The review is an attempt to challenge impunity for an event that corrupted SA, but by forcing us to reconsider the evidence, it provides an important opportunity to look at the role of the European arms companies in a deal that has proven deeply damaging to our democracy.

The findings of the commission chaired by Judge Willie Seriti, which cleared almost all parties of wrongdoing, have found little public support. One of the cheerleaders has been former president Thabo Mbeki, who regards critics of the arms deal as driven by a stereotypical view that African governments are inevitably, or even uniquely, corrupt.

Some people are undoubtedly trapped in a mind-set that pathologises African governments. The discourse around corruption is painfully blind to the role of corporations, banks and powerful governments in the global North, as the arms deal has shown. This is about corrupt local elites and global corporations willing to pay huge bribes. Consider the recent LuxLeaks and PanamaLeaks disclosures, detailing a range of illicit activities that contribute to trillions of dollars flowing out of poorer countries. The response has often been to defend the status quo by pointing to public sector corruption.

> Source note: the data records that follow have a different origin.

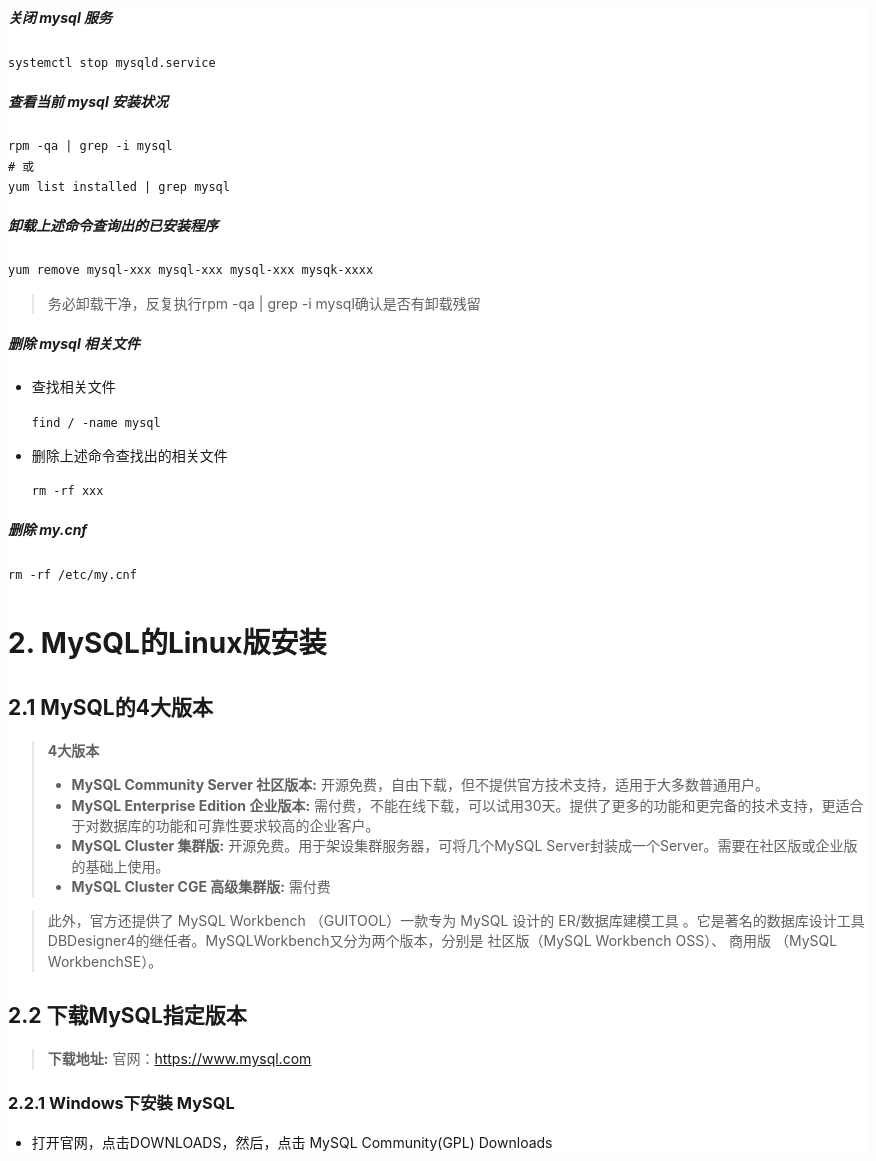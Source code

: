 ##### 关闭 mysql 服务
```shell
systemctl stop mysqld.service
```

##### 查看当前 mysql 安装状况
```shell
rpm -qa | grep -i mysql
# 或
yum list installed | grep mysql
```

##### 卸载上述命令查询出的已安装程序
```shell
yum remove mysql-xxx mysql-xxx mysql-xxx mysqk-xxxx
```
> 务必卸载干净，反复执行rpm -qa | grep -i mysql确认是否有卸载残留

##### 删除 mysql 相关文件
- 查找相关文件
    ```shell
    find / -name mysql
    ```
- 删除上述命令查找出的相关文件
    ```shell
    rm -rf xxx
    ```

##### 删除 my.cnf
```shell
rm -rf /etc/my.cnf
```

# 2. MySQL的Linux版安装
## 2.1 MySQL的4大版本
> **4大版本**
> - **MySQL Community Server 社区版本:** 开源免费，自由下载，但不提供官方技术支持，适用于大多数普通用户。
> - **MySQL Enterprise Edition 企业版本:** 需付费，不能在线下载，可以试用30天。提供了更多的功能和更完备的技术支持，更适合于对数据库的功能和可靠性要求较高的企业客户。
> - **MySQL Cluster 集群版:** 开源免费。用于架设集群服务器，可将几个MySQL Server封装成一个Server。需要在社区版或企业版的基础上使用。
> - **MySQL Cluster CGE 高级集群版:** 需付费

> 此外，官方还提供了 MySQL Workbench （GUITOOL）一款专为 MySQL 设计的 ER/数据库建模工具 。它是著名的数据库设计工具DBDesigner4的继任者。MySQLWorkbench又分为两个版本，分别是 社区版（MySQL Workbench OSS）、 商用版 （MySQL WorkbenchSE）。

## 2.2 下载MySQL指定版本
> **下载地址:** 官网：https://www.mysql.com

### 2.2.1 Windows下安裝 MySQL

- 打开官网，点击DOWNLOADS，然后，点击 MySQL Community(GPL) Downloads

We do not talk enough about corporate collusion to raise prices, nor about the powerful companies that shift profits offshore and cry poverty when it comes to raising wages. We do not pay enough attention to the private sector’s role in corrupting public officials.

Mbeki knows this, and his recent reports on illicit financial flows should be commended for prompting us to be more critical of the role of multinational corporations, banks, central banks and western governments in the theft of wealth and resources that need to be mobilised to improve the lives of people in Africa. However, what Mbeki misses is that effective investigation of corruption in the arms deal is a crucial part of these efforts to shed light on what corruption really looks like.

A proper investigation would expose those who enriched themselves through the deal. It would also scrutinise the central source of corruption in the deal: the European companies that paid billions of rand to their agents in SA to influence the deal. Some of these companies have admitted in foreign courts or internal documents to their role in paying bribes in SA and worldwide. They profited handsomely in return.

An effective investigation would also consider the role of private banks and export credit agencies in financing arms companies and arms purchases, and providing channels and accounts into which bribes are paid. The lack of due diligence done in this regard is one of the central conditions that facilitates the movement of illicit money globally.

The arms trade is one of the most corrupt industries. It exemplifies that power and secrecy are the real factors that allow for corruption, and that it is a global phenomenon.

The industry has contributed greatly to the suffering of South Africans pre-and post-1994. Global arms firms and banks violated the arms embargo to prop up the apartheid state at the height of domestic repression and foreign wars. They were a central source of corruption in the National Party government, with nearly R500bn (in current terms) being spent through the special defence account, with almost no effective auditing or oversight.

The Seriti commission has failed to expose the nature of this trade, but we cannot allow that to be the last word. This judicial review is an opportunity to set the record straight. First we need truth, thereafter we must pursue justice.